▸ **Work request**
A copy is needed of each line in the records that has the word "also".
━━━━━ Data supplied ━━━━━
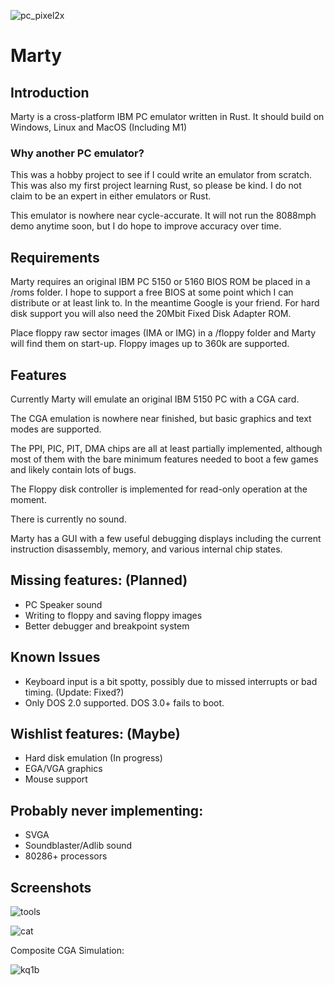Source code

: ![pc_pixel2x](https://user-images.githubusercontent.com/7229541/176571877-ead7fb9c-0a83-41b1-8c51-ff8deeea7c5f.png)
# Marty 

## Introduction

Marty is a cross-platform IBM PC emulator written in Rust. It should build on Windows, Linux and MacOS (Including M1)

### Why another PC emulator?

This was a hobby project to see if I could write an emulator from scratch. This was also my first project learning Rust, so please be kind.
I do not claim to be an expert in either emulators or Rust. 

This emulator is nowhere near cycle-accurate. It will not run the 8088mph demo anytime soon, but I do hope to improve accuracy over time.

## Requirements

Marty requires an original IBM PC 5150 or 5160 BIOS ROM be placed in a /roms folder. I hope to support a free BIOS at some point which I can distribute or at least link to. In the meantime Google is your friend. For hard disk support you will also need the 20Mbit Fixed Disk Adapter ROM. 

Place floppy raw sector images (IMA or IMG) in a /floppy folder and Marty will find them on start-up. Floppy images up to 360k are supported.

## Features

Currently Marty will emulate an original IBM 5150 PC with a CGA card. 

The CGA emulation is nowhere near finished, but basic graphics and text modes are supported.

The PPI, PIC, PIT, DMA chips are all at least partially implemented, although most of them with the bare minimum features needed to boot
a few games and likely contain lots of bugs. 

The Floppy disk controller is implemented for read-only operation at the moment.

There is currently no sound.

Marty has a GUI with a few useful debugging displays including the current instruction disassembly, memory, and various internal chip states. 

## Missing features: (Planned)

* PC Speaker sound
* Writing to floppy and saving floppy images
* Better debugger and breakpoint system

## Known Issues

* Keyboard input is a bit spotty, possibly due to missed interrupts or bad timing. (Update: Fixed?)
* Only DOS 2.0 supported. DOS 3.0+ fails to boot.

## Wishlist features: (Maybe)

* Hard disk emulation (In progress)
* EGA/VGA graphics
* Mouse support

## Probably never implementing:

* SVGA
* Soundblaster/Adlib sound
* 80286+ processors

## Screenshots
![tools](https://user-images.githubusercontent.com/7229541/173169915-58b0bb5f-663c-41de-be3c-66952297558e.png)

![cat](https://user-images.githubusercontent.com/7229541/173169921-32b5dbad-0cb7-4cfa-921f-09ba7f946e85.png)

Composite CGA Simulation:

![kq1b](https://user-images.githubusercontent.com/7229541/175355050-af26243c-4a6e-49dd-9b01-991bc3420cb2.png)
━━━━━
▸ **Written solution**
This was a hobby project to see if I could write an emulator from scratch. This was also my first project learning Rust, so please be kind.
Marty requires an original IBM PC 5150 or 5160 BIOS ROM be placed in a /roms folder. I hope to support a free BIOS at some point which I can distribute or at least link to. In the meantime Google is your friend. For hard disk support you will also need the 20Mbit Fixed Disk Adapter ROM. 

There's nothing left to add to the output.